*YOUR GOAL:* Pictures do not belong in the output. Reproduce exactly the lines from the start of the records through the line with "## Getting started".

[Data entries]
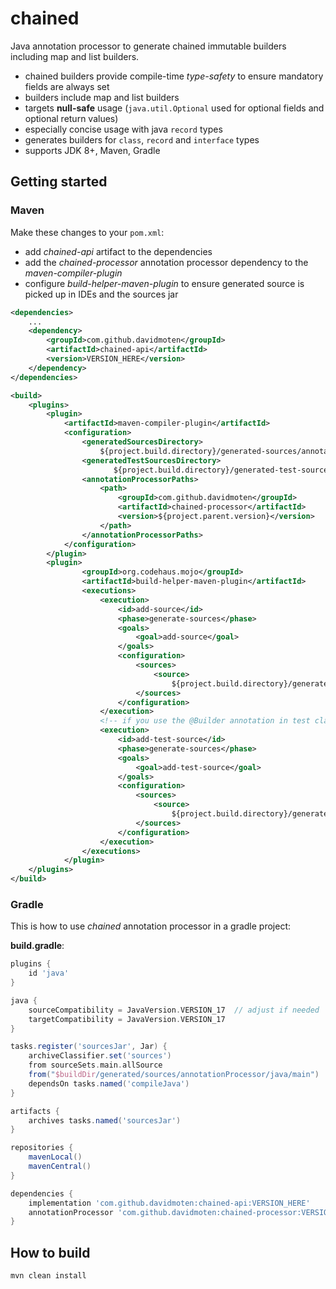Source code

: # chained
Java annotation processor to generate chained immutable builders including map and list builders.
* chained builders provide compile-time *type-safety* to ensure mandatory fields are always set
* builders include map and list builders
* targets **null-safe** usage (`java.util.Optional` used for optional fields and optional return values)
* especially concise usage with java `record` types
* generates builders for `class`, `record` and `interface` types
* supports JDK 8+, Maven, Gradle

## Getting started

### Maven
Make these changes to your `pom.xml`:
* add *chained-api* artifact to the dependencies
* add the *chained-processor* annotation processor dependency to the *maven-compiler-plugin*
* configure *build-helper-maven-plugin* to ensure generated source is picked up in IDEs and the sources jar

```xml
<dependencies>
    ...
    <dependency>
        <groupId>com.github.davidmoten</groupId>
        <artifactId>chained-api</artifactId>
        <version>VERSION_HERE</version>
    </dependency>
</dependencies>

<build>
    <plugins>
        <plugin>
            <artifactId>maven-compiler-plugin</artifactId>
            <configuration>
                <generatedSourcesDirectory>
                    ${project.build.directory}/generated-sources/annotations</generatedSourcesDirectory>
                <generatedTestSourcesDirectory>
                       ${project.build.directory}/generated-test-sources/test-annotations</generatedTestSourcesDirectory>
                <annotationProcessorPaths>
                    <path>
                        <groupId>com.github.davidmoten</groupId>
                        <artifactId>chained-processor</artifactId>
                        <version>${project.parent.version}</version>
                    </path>
                </annotationProcessorPaths>
            </configuration>
        </plugin>
        <plugin>
                <groupId>org.codehaus.mojo</groupId>
                <artifactId>build-helper-maven-plugin</artifactId>
                <executions>
                    <execution>
                        <id>add-source</id>
                        <phase>generate-sources</phase>
                        <goals>
                            <goal>add-source</goal>
                        </goals>
                        <configuration>
                            <sources>
                                <source>
                                    ${project.build.directory}/generated-sources/annotations</source>
                            </sources>
                        </configuration>
                    </execution>
                    <!-- if you use the @Builder annotation in test classes as well then include this execution -->
                    <execution>
                        <id>add-test-source</id>
                        <phase>generate-sources</phase>
                        <goals>
                            <goal>add-test-source</goal>
                        </goals>
                        <configuration>
                            <sources>
                                <source>
                                    ${project.build.directory}/generated-test-sources/test-annotations</source>
                            </sources>
                        </configuration>
                    </execution>
                </executions>
            </plugin>
    </plugins>
</build>
```
### Gradle
This is how to use *chained* annotation processor in a gradle project:

**build.gradle**:
```groovy
plugins {
    id 'java'
}

java {
    sourceCompatibility = JavaVersion.VERSION_17  // adjust if needed
    targetCompatibility = JavaVersion.VERSION_17
}

tasks.register('sourcesJar', Jar) {
    archiveClassifier.set('sources')
    from sourceSets.main.allSource
    from("$buildDir/generated/sources/annotationProcessor/java/main")
    dependsOn tasks.named('compileJava') 
}

artifacts {
    archives tasks.named('sourcesJar')
}

repositories {
    mavenLocal()
    mavenCentral()
}

dependencies {
    implementation 'com.github.davidmoten:chained-api:VERSION_HERE'
    annotationProcessor 'com.github.davidmoten:chained-processor:VERSION_HERE'
}
```

## How to build

`mvn clean install`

*EXPECTED OUTPUT:*
Source code

: # chained
Java annotation processor to generate chained immutable builders including map and list builders.
* chained builders provide compile-time *type-safety* to ensure mandatory fields are always set
* builders include map and list builders
* targets **null-safe** usage (`java.util.Optional` used for optional fields and optional return values)
* especially concise usage with java `record` types
* generates builders for `class`, `record` and `interface` types
* supports JDK 8+, Maven, Gradle

## Getting started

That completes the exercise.